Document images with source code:

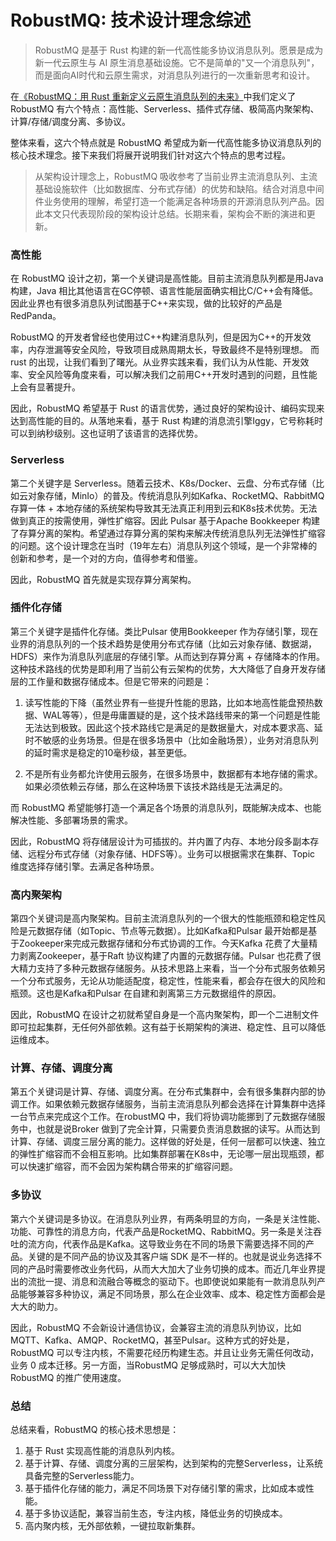 # RobustMQ: 技术设计理念综述

> RobustMQ 是基于 Rust 构建的新一代高性能多协议消息队列。愿景是成为新一代云原生与 AI 原生消息基础设施。它不是简单的"又一个消息队列"，而是面向AI时代和云原生需求，对消息队列进行的一次重新思考和设计。

在[《RobustMQ：用 Rust 重新定义云原生消息队列的未来》](01.md)中我们定义了RobustMQ 有六个特点：高性能、Serverless、插件式存储、极简高内聚架构、 计算/存储/调度分离、多协议。

整体来看，这六个特点就是 RobustMQ 希望成为新一代高性能多协议消息队列的核心技术理念。接下来我们将展开说明我们针对这六个特点的思考过程。

> 从架构设计理念上，RobustMQ 吸收参考了当前业界主流消息队列、主流基础设施软件（比如数据库、分布式存储）的优势和缺陷。结合对消息中间件业务使用的理解，希望打造一个能满足各种场景的开源消息队列产品。因此本文只代表现阶段的架构设计总结。长期来看，架构会不断的演进和更新。 

### 高性能

在 RobustMQ 设计之初，第一个关键词是高性能。目前主流消息队列都是用Java 构建，Java 相比其他语言在GC停顿、语言性能层面确实相比C/C++会有降低。因此业界也有很多消息队列试图基于C++来实现，做的比较好的产品是RedPanda。

RobustMQ 的开发者曾经也使用过C++构建消息队列，但是因为C++的开发效率，内存泄漏等安全风险，导致项目成熟周期太长，导致最终不是特别理想。 而 rust 的出现，让我们看到了曙光。从业界实践来看，我们认为从性能、开发效率、安全风险等角度来看，可以解决我们之前用C++开发时遇到的问题，且性能上会有显著提升。

因此，RobustMQ 希望基于 Rust 的语言优势，通过良好的架构设计、编码实现来达到高性能的目的。从落地来看，基于 Rust 构建的消息流引擎Iggy，它号称耗时可以到纳秒级别。这也证明了该语言的选择优势。

### Serverless
第二个关键字是 Serverless。随着云技术、K8s/Docker、云盘、分布式存储（比如云对象存储，MinIo）的普及。传统消息队列如Kafka、RocketMQ、RabbitMQ 存算一体 + 本地存储的系统架构导致其无法真正利用到云和K8s技术优势。无法做到真正的按需使用，弹性扩缩容。因此 Pulsar 基于Apache Bookkeeper 构建了存算分离的架构。希望通过存算分离的架构来解决传统消息队列无法弹性扩缩容的问题。这个设计理念在当时（19年左右）消息队列这个领域，是一个非常棒的创新和参考，是一个对的方向，值得参考和借鉴。

因此，RobustMQ 首先就是实现存算分离架构。

### 插件化存储
第三个关键字是插件化存储。类比Pulsar 使用Bookkeeper 作为存储引擎，现在业界的消息队列的一个技术趋势是使用分布式存储（比如云对象存储、数据湖，HDFS）来作为消息队列底层的存储引擎。从而达到存算分离 + 存储降本的作用。这种技术路线的优势是即利用了当前公有云架构的优势，大大降低了自身开发存储层的工作量和数据存储成本。但是它带来的问题是：
1. 读写性能的下降（虽然业界有一些提升性能的思路，比如本地高性能盘预热数据、WAL等等），但是毋庸置疑的是，这个技术路线带来的第一个问题是性能无法达到极致。因此这个技术路线它是满足的是数据量大，对成本要求高、延时不敏感的业务场景。但是在很多场景中（比如金融场景），业务对消息队列的延时需求是稳定的10毫秒级，甚至更低。
   
2. 不是所有业务都允许使用云服务，在很多场景中，数据都有本地存储的需求。如果必须依赖云存储，那么在这种场景下该技术路线是无法满足的。

而 RobustMQ 希望能够打造一个满足各个场景的消息队列，既能解决成本、也能解决性能、多部署场景的需求。

因此，RobustMQ 将存储层设计为可插拔的。并内置了内存、本地分段多副本存储、远程分布式存储（对象存储、HDFS等）。业务可以根据需求在集群、Topic 维度选择存储引擎。去满足各种场景。

### 高内聚架构
第四个关键词是高内聚架构。目前主流消息队列的一个很大的性能瓶颈和稳定性风险是元数据存储（如Topic、节点等元数据）。比如Kafka和Pulsar 最开始都是基于Zookeeper来完成元数据存储和分布式协调的工作。今天Kafka 花费了大量精力剥离Zookeeper，基于Raft 协议构建了内置的元数据存储。Pulsar 也花费了很大精力支持了多种元数据存储服务。从技术思路上来看，当一个分布式服务依赖另一个分布式服务，无论从功能适配度，稳定性，性能来看，都会存在很大的风险和瓶颈。这也是Kafka和Pulsar 在自建和剥离第三方元数据组件的原因。

因此，RobustMQ 在设计之初就希望自身是一个高内聚架构，即一个二进制文件即可拉起集群，无任何外部依赖。这有益于长期架构的演进、稳定性、且可以降低运维成本。

### 计算、存储、调度分离
第五个关键词是计算、存储、调度分离。在分布式集群中，会有很多集群内部的协调工作。如果依赖元数据存储服务，当前主流消息队列都会选择在计算集群中选择一台节点来完成这个工作。在robustMQ 中，我们将协调功能挪到了元数据存储服务中，也就是说Broker 做到了完全计算，只需要负责消息数据的读写。从而达到计算、存储、调度三层分离的能力。这样做的好处是，任何一层都可以快速、独立的弹性扩缩容而不会相互影响。比如集群部署在K8s中，无论哪一层出现瓶颈，都可以快速扩缩容，而不会因为架构耦合带来的扩缩容问题。

### 多协议
第六个关键词是多协议。在消息队列业界，有两条明显的方向，一条是关注性能、功能、可靠性的消息方向，代表产品是RocketMQ、RabbitMQ。另一条是关注吞吐的流方向，代表作品是Kafka。这导致业务在不同的场景下需要选择不同的产品。关键的是不同产品的协议及其客户端 SDK 是不一样的。也就是说业务选择不同的产品时需要修改业务代码，从而大大加大了业务切换的成本。而近几年业界提出的流批一提、消息和流融合等概念的驱动下。也即使说如果能有一款消息队列产品能够兼容多种协议，满足不同场景，那么在企业效率、成本、稳定性方面都会是大大的助力。

因此，RobustMQ 不会新设计通信协议，会兼容主流的消息队列协议，比如MQTT、Kafka、AMQP、RocketMQ，甚至Pulsar。这种方式的好处是，RobustMQ 可以专注内核，不需要花经历构建生态。并且让业务无需任何改动，业务 0 成本迁移。另一方面，当RobustMQ 足够成熟时，可以大大加快RobustMQ 的推广使用速度。

### 总结
总结来看，RobustMQ 的核心技术思想是：
1. 基于 Rust 实现高性能的消息队列内核。
2. 基于计算、存储、调度分离的三层架构，达到架构的完整Serverless，让系统具备完整的Serverless能力。
3. 基于插件化存储的能力，满足不同场景下对存储引擎的需求，比如成本或性能。
4. 基于多协议适配，兼容当前生态，专注内核，降低业务的切换成本。
5. 高内聚内核，无外部依赖，一键拉取新集群。






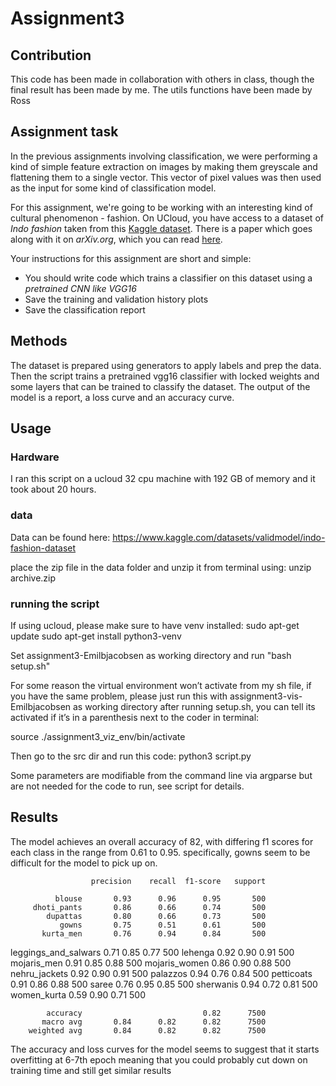 # Assignment3

## Contribution
This code has been made in collaboration with others in class, though the final result has been made by me. The utils functions have been made by Ross

## Assignment task

In the previous assignments involving classification, we were performing a kind of simple feature extraction on images by making them greyscale and flattening them to a single vector. This vector of pixel values was then used as the input for some kind of classification model.

For this assignment, we're going to be working with an interesting kind of cultural phenomenon - fashion. On UCloud, you have access to a dataset of *Indo fashion* taken from this [Kaggle dataset](https://www.kaggle.com/datasets/validmodel/indo-fashion-dataset). There is a paper which goes along with it on *arXiv.org*, which you can read [here](https://arxiv.org/abs/2104.02830).

Your instructions for this assignment are short and simple:

- You should write code which trains a classifier on this dataset using a *pretrained CNN like VGG16*
- Save the training and validation history plots
- Save the classification report


## Methods

The dataset is prepared using generators to apply labels and prep the data. Then the script trains a pretrained vgg16 classifier with locked weights and some layers that can be trained to classify the dataset. The output of the model is a report, a loss curve and an accuracy curve.

## Usage

### Hardware
I ran this script on a ucloud 32 cpu machine with 192 GB of memory and it took about 20 hours.


### data
Data can be found here: 
https://www.kaggle.com/datasets/validmodel/indo-fashion-dataset

place the zip file in the data folder and unzip it from terminal using:
unzip archive.zip 



### running the script
If using ucloud, please make sure to have venv installed:
sudo apt-get update
sudo apt-get install python3-venv

Set assignment3-Emilbjacobsen as working directory and run "bash setup.sh"

For some reason the virtual environment won’t activate from my sh file, if you have the same problem, please just run this with assignment3-vis-Emilbjacobsen as working directory after running setup.sh, you can tell its activated if it’s in a parenthesis next to the coder in terminal:

source ./assignment3_viz_env/bin/activate

Then go to the src dir and run this code:
python3 script.py

Some parameters are modifiable from the command line via argparse but are not needed for the code to run, see script for details.


## Results
The model achieves an overall accuracy of 82, with differing f1 scores for each class in the range from 0.61 to 0.95. specifically, gowns seem to be difficult for the model to pick up on.

                      precision    recall  f1-score   support

              blouse       0.93      0.96      0.95       500
         dhoti_pants       0.86      0.66      0.74       500
            dupattas       0.80      0.66      0.73       500
               gowns       0.75      0.51      0.61       500
           kurta_men       0.76      0.94      0.84       500
leggings_and_salwars       0.71      0.85      0.77       500
             lehenga       0.92      0.90      0.91       500
         mojaris_men       0.91      0.85      0.88       500
       mojaris_women       0.86      0.90      0.88       500
       nehru_jackets       0.92      0.90      0.91       500
            palazzos       0.94      0.76      0.84       500
          petticoats       0.91      0.86      0.88       500
               saree       0.76      0.95      0.85       500
           sherwanis       0.94      0.72      0.81       500
         women_kurta       0.59      0.90      0.71       500

            accuracy                           0.82      7500
           macro avg       0.84      0.82      0.82      7500
        weighted avg       0.84      0.82      0.82      7500

The accuracy and loss curves for the model seems to suggest that it starts overfitting at 6-7th epoch meaning that you could probably cut down on training time and still get similar results
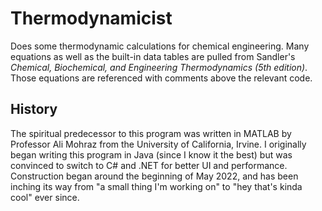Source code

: # Thermodynamicist
Does some thermodynamic calculations for chemical engineering.
Many equations as well as the built-in data tables are pulled from Sandler's *Chemical, Biochemical, and Engineering Thermodynamics (5th edition)*.
Those equations are referenced with comments above the relevant code.

## History
The spiritual predecessor to this program was written in MATLAB by Professor Ali Mohraz from the University of California, Irvine.
I originally began writing this program in Java (since I know it the best) but was convinced to switch to C# and .NET for better UI and performance.
Construction began around the beginning of May 2022, and has been inching its way from "a small thing I'm working on" to "hey that's kinda cool" ever since.

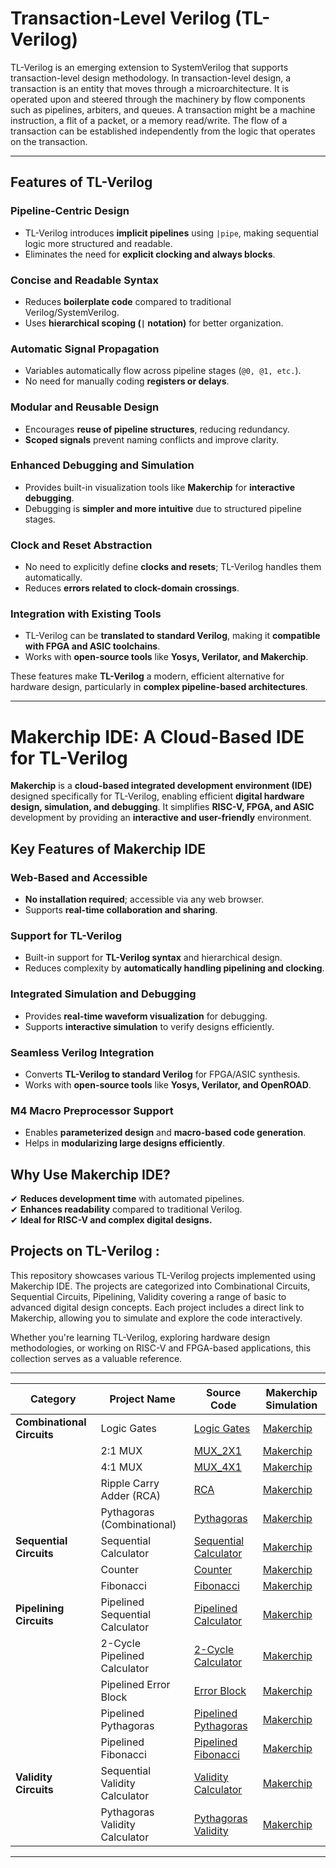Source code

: # **Transaction-Level Verilog (TL-Verilog)**
TL-Verilog is an emerging extension to SystemVerilog that supports transaction-level design methodology. In transaction-level design, a transaction is an entity that moves through a microarchitecture. It is operated upon and steered through the machinery by flow components such as pipelines, arbiters, and queues. A transaction might be a machine instruction, a flit of a packet, or a memory read/write. The flow of a transaction can be established independently from the logic that operates on the transaction.  

---

## Features of TL-Verilog
### Pipeline-Centric Design
- TL-Verilog introduces **implicit pipelines** using `|pipe`, making sequential logic more structured and readable.
- Eliminates the need for **explicit clocking and always blocks**.

### Concise and Readable Syntax
- Reduces **boilerplate code** compared to traditional Verilog/SystemVerilog.
- Uses **hierarchical scoping (`|` notation)** for better organization.

### Automatic Signal Propagation
- Variables automatically flow across pipeline stages (`@0, @1, etc.`).
- No need for manually coding **registers or delays**.

### Modular and Reusable Design
- Encourages **reuse of pipeline structures**, reducing redundancy.
- **Scoped signals** prevent naming conflicts and improve clarity.

### Enhanced Debugging and Simulation
- Provides built-in visualization tools like **Makerchip** for **interactive debugging**.
- Debugging is **simpler and more intuitive** due to structured pipeline stages.

### Clock and Reset Abstraction
- No need to explicitly define **clocks and resets**; TL-Verilog handles them automatically.
- Reduces **errors related to clock-domain crossings**.

### Integration with Existing Tools
- TL-Verilog can be **translated to standard Verilog**, making it **compatible with FPGA and ASIC toolchains**.
- Works with **open-source tools** like **Yosys, Verilator, and Makerchip**.

These features make **TL-Verilog** a modern, efficient alternative for hardware design, particularly in **complex pipeline-based architectures**.

---

# **Makerchip IDE: A Cloud-Based IDE for TL-Verilog**
**Makerchip** is a **cloud-based integrated development environment (IDE)** designed specifically for TL-Verilog, enabling efficient **digital hardware design, simulation, and debugging**. It simplifies **RISC-V, FPGA, and ASIC** development by providing an **interactive and user-friendly** environment.

## **Key Features of Makerchip IDE**
### Web-Based and Accessible
- **No installation required**; accessible via any web browser.
- Supports **real-time collaboration and sharing**.

### Support for TL-Verilog
- Built-in support for **TL-Verilog syntax** and hierarchical design.
- Reduces complexity by **automatically handling pipelining and clocking**.

### Integrated Simulation and Debugging
- Provides **real-time waveform visualization** for debugging.
- Supports **interactive simulation** to verify designs efficiently.

### Seamless Verilog Integration
- Converts **TL-Verilog to standard Verilog** for FPGA/ASIC synthesis.
- Works with **open-source tools** like **Yosys, Verilator, and OpenROAD**.

### M4 Macro Preprocessor Support
- Enables **parameterized design** and **macro-based code generation**.
- Helps in **modularizing large designs efficiently**.

## **Why Use Makerchip IDE?**
✔ **Reduces development time** with automated pipelines.  
✔ **Enhances readability** compared to traditional Verilog.  
✔ **Ideal for RISC-V and complex digital designs.**  


## Projects on TL-Verilog :

This repository showcases various TL-Verilog projects implemented using Makerchip IDE. The projects are categorized into Combinational Circuits, Sequential Circuits, Pipelining, Validity covering a range of basic to advanced digital design concepts. Each project includes a direct link to Makerchip, allowing you to simulate and explore the code interactively.

Whether you're learning TL-Verilog, exploring hardware design methodologies, or working on RISC-V and FPGA-based applications, this collection serves as a valuable reference.


---

| **Category**                | **Project Name**                     | **Source Code**                                | **Makerchip Simulation** |
|-----------------------------|--------------------------------------|------------------------------------------------|-------------------------|
| **Combinational Circuits**  | Logic Gates                         | [Logic Gates](path/to/logic_gates)             | [Makerchip](https://makerchip.com/sandbox/0lYfohqE9/03lhpRr) |
|                             | 2:1 MUX                             | [MUX_2X1](path/to/mux_2x1)                     | [Makerchip](https://makerchip.com/sandbox/073fmhN5r/0Mjhqxm) |
|                             | 4:1 MUX                             | [MUX_4X1](path/to/mux_4x1)                     | [Makerchip](https://makerchip.com/sandbox/0rkfAhy2Z/08qh6wO) |
|                             | Ripple Carry Adder (RCA)            | [RCA](path/to/rca)                             | [Makerchip](https://makerchip.com/sandbox/073fmhN5r/0Nxh0Vm) |
|                             | Pythagoras (Combinational)          | [Pythagoras](path/to/pythagoras_comb)          | [Makerchip](https://makerchip.com/sandbox/0rkfAhy2Z/076hAWz) |
| **Sequential Circuits**     | Sequential Calculator               | [Sequential Calculator](path/to/sequential_calculator) | [Makerchip](https://makerchip.com/sandbox/0rkfAhy2Z/0k5hOq4) |
|                             | Counter                             | [Counter](path/to/counter)                     | [Makerchip](https://makerchip.com/sandbox/0rkfAhy2Z/0g5hAYw) |
|                             | Fibonacci                           | [Fibonacci](path/to/fibonacci)                 | [Makerchip](https://makerchip.com/sandbox/0rkfAhy2Z/00ghGrm) |
| **Pipelining Circuits**     | Pipelined Sequential Calculator     | [Pipelined Calculator](path/to/pipelined_calculator) | [Makerchip](https://makerchip.com/sandbox/0rkfAhy2Z/0oYhrKJ) |
|                             | 2-Cycle Pipelined Calculator        | [2-Cycle Calculator](path/to/2cycle_calculator) | [Makerchip](https://makerchip.com/sandbox/0rkfAhy2Z/0qjh874) |
|                             | Pipelined Error Block               | [Error Block](path/to/error_block)             | [Makerchip](https://makerchip.com/sandbox/0rkfAhy2Z/0nZh76n) |
|                             | Pipelined Pythagoras                | [Pipelined Pythagoras](path/to/pipelined_pythagoras) | [Makerchip](https://makerchip.com/sandbox/0rkfAhy2Z/0lOh2z6) |
|                             | Pipelined Fibonacci                 | [Pipelined Fibonacci](path/to/pipelined_fibonacci) | [Makerchip](https://makerchip.com/sandbox/0rkfAhy2Z/0mwhjR8) |
| **Validity Circuits**       | Sequential Validity Calculator      | [Validity Calculator](path/to/validity_calculator) | [Makerchip](https://makerchip.com/sandbox/073fmhNyx/0AnhN18) |
|                             | Pythagoras Validity Calculator      | [Pythagoras Validity](path/to/pythagoras_validity) | [Makerchip](https://makerchip.com/sandbox/073fmhNyx/0vgh7yK) |

---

THE TASK:
Collect each line of the entries that has the word "directory", copying it in full.

WORKED SOLUTION:
Set assignment3-Emilbjacobsen as working directory and run "bash setup.sh"
For some reason the virtual environment won’t activate from my sh file, if you have the same problem, please just run this with assignment3-vis-Emilbjacobsen as working directory after running setup.sh, you can tell its activated if it’s in a parenthesis next to the coder in terminal:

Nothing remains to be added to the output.